From: Pavel Begunkov <[email protected]>
To: Jens Axboe <[email protected]>, Josh Triplett <[email protected]>
Cc: [email protected],
"David S . Miller" <[email protected]>,
Jakub Kicinski <[email protected]>,
[email protected], [email protected],
Stefan Metzmacher <[email protected]>
Subject: Re: [PATCH v3 0/4] open/accept directly into io_uring fixed file table
Date: Tue, 24 Aug 2021 10:48:01 +0100 [thread overview]
Message-ID: <[email protected]> (raw)
In-Reply-To: <[email protected]>
On 8/23/21 8:40 PM, Jens Axboe wrote:
> On 8/23/21 1:13 PM, Josh Triplett wrote:
>> On Sat, Aug 21, 2021 at 08:18:12PM -0600, Jens Axboe wrote:
>>> On 8/21/21 9:52 AM, Pavel Begunkov wrote:
>>>> Add an optional feature to open/accept directly into io_uring's fixed
>>>> file table bypassing the normal file table. Same behaviour if as the
>>>> snippet below, but in one operation:
>>>>
>>>> sqe = prep_[open,accept](...);
>>>> cqe = submit_and_wait(sqe);
>>>> io_uring_register_files_update(uring_idx, (fd = cqe->res));
>>>> close((fd = cqe->res));
>>>>
>>>> The idea in pretty old, and was brough up and implemented a year ago
>>>> by Josh Triplett, though haven't sought the light for some reasons.
>>>>
>>>> The behaviour is controlled by setting sqe->file_index, where 0 implies
>>>> the old behaviour. If non-zero value is specified, then it will behave
>>>> as described and place the file into a fixed file slot
>>>> sqe->file_index - 1. A file table should be already created, the slot
>>>> should be valid and empty, otherwise the operation will fail.
>>>>
>>>> we can't use IOSQE_FIXED_FILE to switch between modes, because accept
>>>> takes a file, and it already uses the flag with a different meaning.
>>>>
>>>> since RFC:
>>>> - added attribution
>>>> - updated descriptions
>>>> - rebased
>>>>
>>>> since v1:
>>>> - EBADF if slot is already used (Josh Triplett)
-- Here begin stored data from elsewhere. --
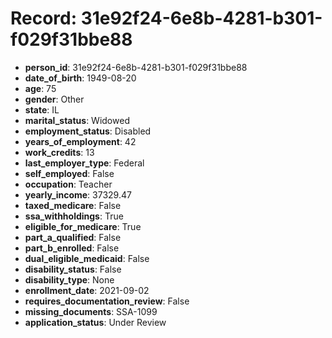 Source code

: # Record: 31e92f24-6e8b-4281-b301-f029f31bbe88

- **person_id**: 31e92f24-6e8b-4281-b301-f029f31bbe88
- **date_of_birth**: 1949-08-20
- **age**: 75
- **gender**: Other
- **state**: IL
- **marital_status**: Widowed
- **employment_status**: Disabled
- **years_of_employment**: 42
- **work_credits**: 13
- **last_employer_type**: Federal
- **self_employed**: False
- **occupation**: Teacher
- **yearly_income**: 37329.47
- **taxed_medicare**: False
- **ssa_withholdings**: True
- **eligible_for_medicare**: True
- **part_a_qualified**: False
- **part_b_enrolled**: False
- **dual_eligible_medicaid**: False
- **disability_status**: False
- **disability_type**: None
- **enrollment_date**: 2021-09-02
- **requires_documentation_review**: False
- **missing_documents**: SSA-1099
- **application_status**: Under Review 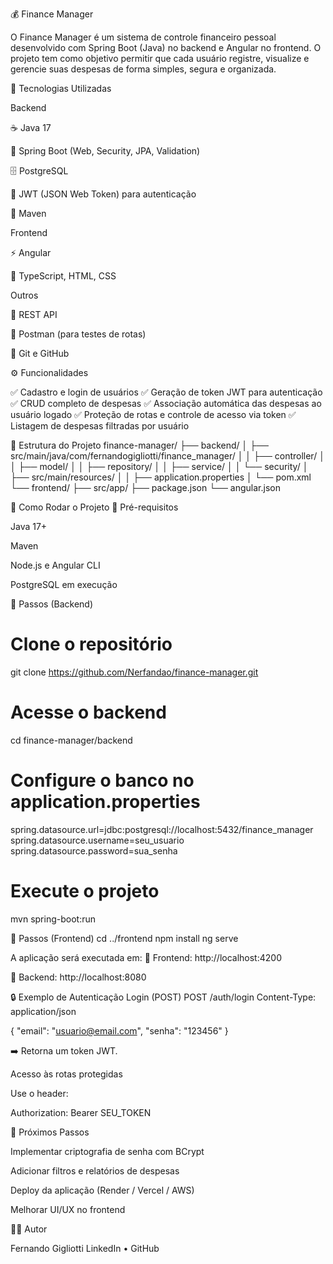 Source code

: 💰 Finance Manager

O Finance Manager é um sistema de controle financeiro pessoal desenvolvido com Spring Boot (Java) no backend e Angular no frontend.
O projeto tem como objetivo permitir que cada usuário registre, visualize e gerencie suas despesas de forma simples, segura e organizada.

🚀 Tecnologias Utilizadas

Backend

☕ Java 17

🌱 Spring Boot (Web, Security, JPA, Validation)

🗄️ PostgreSQL

🔐 JWT (JSON Web Token) para autenticação

🧩 Maven

Frontend

⚡ Angular

🎨 TypeScript, HTML, CSS

Outros

🧠 REST API

🧪 Postman (para testes de rotas)

🐙 Git e GitHub

⚙️ Funcionalidades

✅ Cadastro e login de usuários
✅ Geração de token JWT para autenticação
✅ CRUD completo de despesas
✅ Associação automática das despesas ao usuário logado
✅ Proteção de rotas e controle de acesso via token
✅ Listagem de despesas filtradas por usuário

🧭 Estrutura do Projeto
finance-manager/
├── backend/
│   ├── src/main/java/com/fernandogigliotti/finance_manager/
│   │   ├── controller/
│   │   ├── model/
│   │   ├── repository/
│   │   ├── service/
│   │   └── security/
│   ├── src/main/resources/
│   │   ├── application.properties
│   └── pom.xml
└── frontend/
    ├── src/app/
    ├── package.json
    └── angular.json

🧰 Como Rodar o Projeto
🔹 Pré-requisitos

Java 17+

Maven

Node.js e Angular CLI

PostgreSQL em execução

🔹 Passos (Backend)
# Clone o repositório
git clone https://github.com/Nerfandao/finance-manager.git

# Acesse o backend
cd finance-manager/backend

# Configure o banco no application.properties
spring.datasource.url=jdbc:postgresql://localhost:5432/finance_manager
spring.datasource.username=seu_usuario
spring.datasource.password=sua_senha

# Execute o projeto
mvn spring-boot:run

🔹 Passos (Frontend)
cd ../frontend
npm install
ng serve


A aplicação será executada em:
🔗 Frontend: http://localhost:4200

🔗 Backend: http://localhost:8080

🔒 Exemplo de Autenticação
Login (POST)
POST /auth/login
Content-Type: application/json

{
  "email": "usuario@email.com",
  "senha": "123456"
}


➡️ Retorna um token JWT.

Acesso às rotas protegidas

Use o header:

Authorization: Bearer SEU_TOKEN

🎯 Próximos Passos

 Implementar criptografia de senha com BCrypt

 Adicionar filtros e relatórios de despesas

 Deploy da aplicação (Render / Vercel / AWS)

 Melhorar UI/UX no frontend

👨‍💻 Autor

Fernando Gigliotti
LinkedIn
 • GitHub
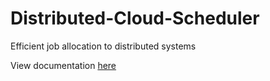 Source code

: # Distributed-Cloud-Scheduler
Efficient job allocation to distributed systems

View documentation [here](https://docs.google.com/document/d/1kHrxT7rAhPvqmFNkg8pj5WfXkosZcRVqPDlhcM4_vsc/edit?usp=sharing)
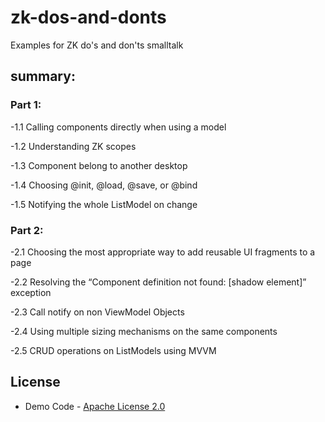 # zk-dos-and-donts
Examples for ZK do's and don'ts smalltalk

## summary:
### Part 1:
-1.1 Calling components directly when using a model

-1.2 Understanding ZK scopes

-1.3 Component belong to another desktop

-1.4 Choosing @init, @load, @save, or @bind

-1.5 Notifying the whole ListModel on change

### Part 2:
-2.1 Choosing the most appropriate way to add reusable UI fragments to a page

-2.2 Resolving the “Component definition not found: [shadow element]” exception

-2.3 Call notify on non ViewModel Objects

-2.4 Using multiple sizing mechanisms on the same components

-2.5 CRUD operations on ListModels using MVVM

## License
* Demo Code - [Apache License 2.0](http://www.apache.org/licenses/LICENSE-2.0)
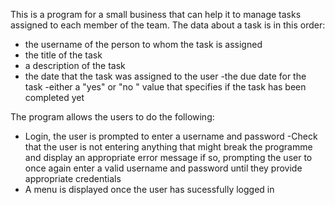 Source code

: This is a program for a small business that can help it to manage tasks assigned to each member of the team.
The data about a task is in this order: 
- the username of the person to whom the task is assigned 
- the title of the task 
- a description of the task 
- the date that the task was assigned to the user 
-the due date for the task 
-either a "yes" or "no " value that specifies if the task has been completed yet

The program allows the users to do the following:
- Login, the user is prompted to enter a username and password
-Check that the user is not entering anything that might break the programme and display an appropriate error message if so, prompting the user to once again enter a valid username and password until they provide appropriate credentials 
- A menu is displayed once the user has sucessfully logged in 
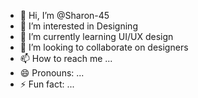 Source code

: - 👋 Hi, I’m @Sharon-45
- 👀 I’m interested in Designing
- 🌱 I’m currently learning UI/UX design
- 💞️ I’m looking to collaborate on designers
- 📫 How to reach me ...
- 😄 Pronouns: ...
- ⚡ Fun fact: ...

<!---
Sharon-45/Sharon-45 is a ✨ special ✨ repository because its `README.md` (this file) appears on your GitHub profile.
You can click the Preview link to take a look at your changes.
--->
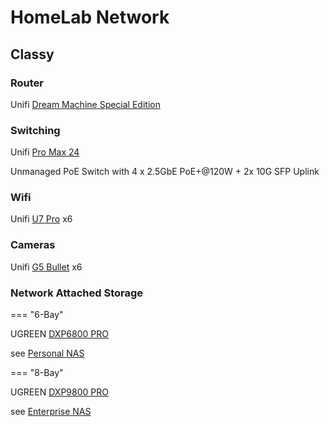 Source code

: # HomeLab Network

## Classy

### Router

Unifi [Dream Machine Special Edition](https://techspecs.ui.com/unifi/unifi-cloud-gateways/udm-se)

### Switching

Unifi [Pro Max 24](https://techspecs.ui.com/unifi/switching/usw-pro-max-24)

Unmanaged PoE Switch with 4 x 2.5GbE PoE+@120W + 2x 10G SFP Uplink

### Wifi

Unifi [U7 Pro](https://techspecs.ui.com/unifi/wifi/u7-pro) x6


### Cameras

Unifi [G5 Bullet](https://techspecs.ui.com/unifi/cameras-nvrs/uvc-g5-bullet) x6

### Network Attached Storage

=== "6-Bay"

  UGREEN [DXP6800 PRO](https://www.ugreen.com/collections/nas-storage/products/ugreen-nasync-dxp6800-pro-nas-storage)

  see [Personal NAS](../storage/personal_nas.md)

=== "8-Bay"

  UGREEN [DXP9800 PRO](https://www.ugreen.com/collections/nas-storage/products/ugreen-nasync-dxp8800-plus-nas-storage)

  see [Enterprise NAS](../storage/enterprise_nas.md)

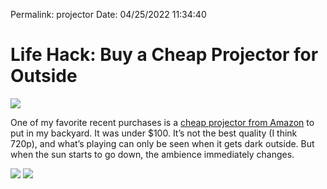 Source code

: 
Permalink: projector
Date: 04/25/2022 11:34:40

# Life Hack: Buy a Cheap Projector for Outside

![](https://i.imgur.com/46ZIEDH.jpg)

One of my favorite recent purchases is a [cheap projector from Amazon](https://www.amazon.com/dp/B08JQ8YT36?ref=ppx%5C_pop%5C_mob%5C_ap%5C_share) to put in my backyard. It was under $100. It’s not the best quality (I think 720p), and what’s playing can only be seen when it gets dark outside. But when the sun starts to go down, the ambience immediately changes.

![](https://i.imgur.com/lH4iX7Q.jpg)
![](https://i.imgur.com/f8lEgx0.jpg)
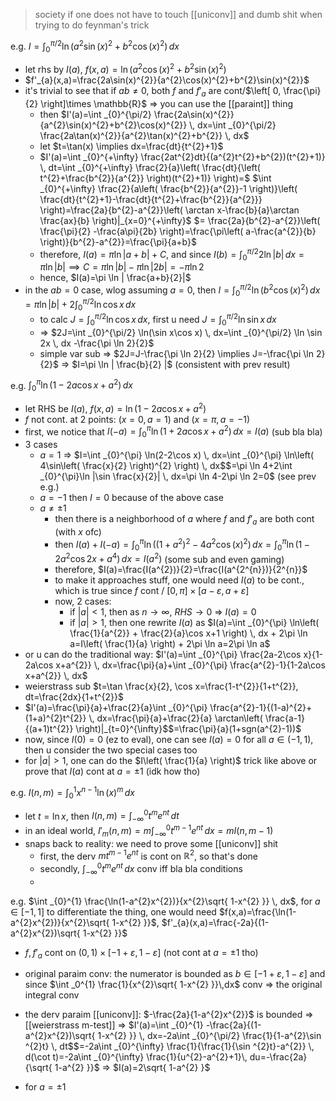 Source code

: > society if one does not have to touch [[uniconv]] and dumb shit when trying to do feynman's trick

e.g. $I=\int _{0}^{\pi/2} \ln(a^{2}\sin(x)^{2}+b^{2}\cos(x)^{2})\,dx$
- let rhs by $I(a)$, $f(x,a)=\ln(a^{2}\cos(x)^{2}+b^{2}\sin(x)^{2})$
- $f'_{a}(x,a)=\frac{2a\sin(x)^{2}}{a^{2}\cos(x)^{2}+b^{2}\sin(x)^{2}}$
- it's trivial to see that if $ab\neq 0$, both $f$ and $f'_{a}$ are cont/$\left[ 0, \frac{\pi}{2} \right]\times \mathbb{R}$ => you can use the [[paraint]] thing
	- then $I'(a)=\int _{0}^{\pi/2} \frac{2a\sin(x)^{2}}{a^{2}\sin(x)^{2}+b^{2}\cos(x)^{2}} \, dx=\int _{0}^{\pi/2} \frac{2a\tan(x)^{2}}{a^{2}\tan(x)^{2}+b^{2}} \, dx$
	- let $t=\tan(x) \implies dx=\frac{dt}{t^{2}+1}$
	- $I'(a)=\int _{0}^{+\infty} \frac{2at^{2}dt}{(a^{2}t^{2}+b^{2})(t^{2}+1)} \, dt=\int _{0}^{+\infty} \frac{2}{a}\left( \frac{dt}{\left( t^{2}+\frac{b^{2}}{a^{2}} \right)(t^{2}+1)} \right)=$ $\int _{0}^{+\infty} \frac{2}{a\left( \frac{b^{2}}{a^{2}}-1 \right)}\left( \frac{dt}{t^{2}+1}-\frac{dt}{t^{2}+\frac{b^{2}}{a^{2}}} \right)=\frac{2a}{b^{2}-a^{2}}\left( \arctan x-\frac{b}{a}\arctan \frac{ax}{b} \right)|_{x=0}^{+\infty}$ $= \frac{2a}{b^{2}-a^{2}}\left( \frac{\pi}{2} -\frac{a\pi}{2b} \right)=\frac{\pi\left( a-\frac{a^{2}}{b} \right)}{b^{2}-a^{2}}=\frac{\pi}{a+b}$
	- therefore, $I(a)=\pi \ln|a+b|+C$, and since $I(b)=\int _{0}^{\pi/2} 2\ln|b| \, dx=\pi \ln|b|\implies C=\pi \ln|b|-\pi \ln|2b|=-\pi \ln 2$
	- hence, $I(a)=\pi \ln | \frac{a+b}{2}|$
- in the $ab=0$ case, wlog assuming $a=0$, then $I=\int _{0}^{\pi/2} \ln(b^{2}\cos (x)^{2}) \, dx=\pi \ln|b|+2\int _{0}^{\pi/2}\ln\cos x \, dx$
	- to calc $J=\int _{0}^{\pi/2} \ln \cos x \, dx$, first u need $J=\int _{0}^{\pi/2} \ln \sin x \, dx$
	- => $2J=\int _{0}^{\pi/2} \ln(\sin x\cos x) \, dx=\int _{0}^{\pi/2} \ln \sin 2x \, dx -\frac{\pi \ln 2}{2}$
	- simple var sub => $2J=J-\frac{\pi \ln 2}{2} \implies J=-\frac{\pi \ln 2}{2}$ => $I=\pi \ln | \frac{b}{2} |$ (consistent with prev result)

e.g. $\int _{0}^{\pi} \ln(1-2a\cos x+a^{2}) \, dx$
- let RHS be $I(a)$, $f(x,a)=\ln(1-2a\cos x+a^{2})$
- $f$ not cont. at 2 points: $(x=0,a=1)$ and $(x=\pi,a=-1)$
- first, we notice that $I(-a)=\int _{0}^{\pi} \ln(1+2a\cos x+a^{2}) \, dx=I(a)$ (sub bla bla)
- 3 cases
	- $a=1$ => $I=\int _{0}^{\pi} \ln(2-2\cos x) \, dx=\int _{0}^{\pi} \ln\left( 4\sin\left( \frac{x}{2} \right)^{2} \right) \, dx$$=\pi \ln 4+2\int _{0}^{\pi}\ln |\sin \frac{x}{2}| \, dx=\pi \ln 4-2\pi \ln 2=0$ (see prev e.g.)
	- $a=-1$ then $I=0$ because of the above case
	- $a\neq \pm 1$
		- then there is a neighborhood of $a$ where $f$ and $f'_{a}$ are both cont (with $x$ ofc)
		- then $I(a)+I(-a)=\int _{0}^{\pi} \ln((1+a^{2})^{2}-4a^{2}\cos(x)^{2}) \, dx$$=\int _{0}^{\pi}\ln(1-2a^{2}\cos 2x+a^{4}) \, dx=I(a^{2})$ (some sub and even gaming)
		- therefore, $I(a)=\frac{I(a^{2})}{2}=\frac{I(a^{2^{n}})}{2^{n}}$
		- to make it approaches stuff, one would need $I(a)$ to be cont., which is true since $f$ cont / $[0,\pi]\times[a-\varepsilon,a+\varepsilon]$
		- now, 2 cases:
			- if $|a|<1$, then as $n\to \infty$, $RHS\to 0$ => $I(a)=0$
			- if $|a|> 1$, then one rewrite $I(a)$ as $I(a)=\int _{0}^{\pi} \ln\left( \frac{1}{a^{2}} + \frac{2}{a}\cos x+1 \right) \, dx + 2\pi \ln a=I\left( \frac{1}{a} \right) + 2\pi \ln a=2\pi \ln a$
- or u can do the traditional way: $I'(a)=\int _{0}^{\pi} \frac{2a-2\cos x}{1-2a\cos x+a^{2}} \, dx=\frac{\pi}{a}+\int _{0}^{\pi} \frac{a^{2}-1}{1-2a\cos x+a^{2}} \, dx$
- weierstrass sub $t=\tan \frac{x}{2}, \cos x=\frac{1-t^{2}}{1+t^{2}}, dt=\frac{2dx}{1+t^{2}}$
- $I'(a)=\frac{\pi}{a}+\frac{2}{a}\int _{0}^{\pi} \frac{a^{2}-1}{(1-a)^{2}+(1+a)^{2}t^{2}} \, dx=\frac{\pi}{a}+\frac{2}{a} \arctan\left( \frac{a-1}{(a+1)t^{2}} \right)|_{t=0}^{\infty}$$=\frac{\pi}{a}(1+sgn(a^{2}-1))$
- now, since $I(0)=0$ (ez to eval), one can see $I(a)=0$ for all $a \in (-1,1)$, then u consider the two special cases too
- for $|a|>1$, one can do the $I\left( \frac{1}{a} \right)$ trick like above or prove that $I(a)$ cont at $a=\pm 1$ (idk how tho)

e.g. $I(n,m)=\int _{0}^{1}x^{n-1}\ln(x)^{m} \, dx$

- let $t=\ln x$, then $I(n,m)=\int _{-\infty}^{0} t^{m} e^{ nt } \, dt$
- in an ideal world, $I'_{m}(n,m)=m\int _{-\infty}^{0} t^{m-1}e^{ nt } \, dx=mI(n,m-1)$
- snaps back to reality: we need to prove some [[uniconv]] shit
	- first, the derv $mt^{m-1}e^{ nt }$ is cont on $\mathbb{R}^{2}$, so that's done
	- secondly, $\int _{-\infty}^{0} t^{m}e^{nt} \, dx$ conv iff bla bla conditions
	- 


e.g. $\int _{0}^{1} \frac{\ln(1-a^{2}x^{2})}{x^{2}\sqrt{ 1-x^{2} }} \, dx$, for $a\in[-1,1]$
to differentiate the thing, one would need $f(x,a)=\frac{\ln(1-a^{2}x^{2})}{x^{2}\sqrt{ 1-x^{2} }}$, $f'_{a}(x,a)=\frac{-2a}{(1-a^{2}x^{2})\sqrt{ 1-x^{2} }}$
- $f,f'_{a}$ cont on $(0,1)\times[-1+\varepsilon,1-\varepsilon]$ (not cont at $a=\pm 1$ tho)
- original paraim conv: the numerator is bounded as $b\in [-1+\varepsilon,1-\varepsilon]$ and since $\int _0^{1} \frac{1}{x^{2}\sqrt{ 1-x^{2} }}\,dx$ conv => the original integral conv
- the derv paraim [[uniconv]]: $-\frac{2a}{1-a^{2}x^{2}}$ is bounded => [[weierstrass m-test]]
=> $I'(a)=\int _{0}^{1} -\frac{2a}{(1-a^{2}x^{2})\sqrt{ 1-x^{2} }} \, dx=-2a\int _{0}^{\pi/2} \frac{1}{1-a^{2}\sin ^{2}t} \, dt$$=-2a\int _{0}^{\infty} \frac{1}{\frac{1}{\sin ^{2}t}-a^{2}} \, d(\cot t)=-2a\int _{0}^{\infty} \frac{1}{u^{2}-a^{2}+1}\, du=-\frac{2a}{\sqrt{ 1-a^{2} }}$
=> $I(a)=2\sqrt{ 1-a^{2} }$

- for $a=\pm 1$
>>>> - alias index with splice_fd_in (Josh Triplett)
>>>> - fix a bound check bug
>>>
>>> With the prep series, this looks good to me now. Josh, what do you
>>> think?
>>
>> I would still like to see this using a union with the `nofile` field in
>> io_open and io_accept, rather than overloading the 16-bit buf_index
>> field. That would avoid truncating to 16 bits, and make less work for
>> expansion to more than 16 bits of fixed file indexes.
>>
>> (I'd also like that to actually use a union, rather than overloading the
>> meaning of buf_index/nofile.)
>
> Agree, and in fact there's room in the open and accept command parts, so
> we can just make it a separate entry there instead of using ->buf_index.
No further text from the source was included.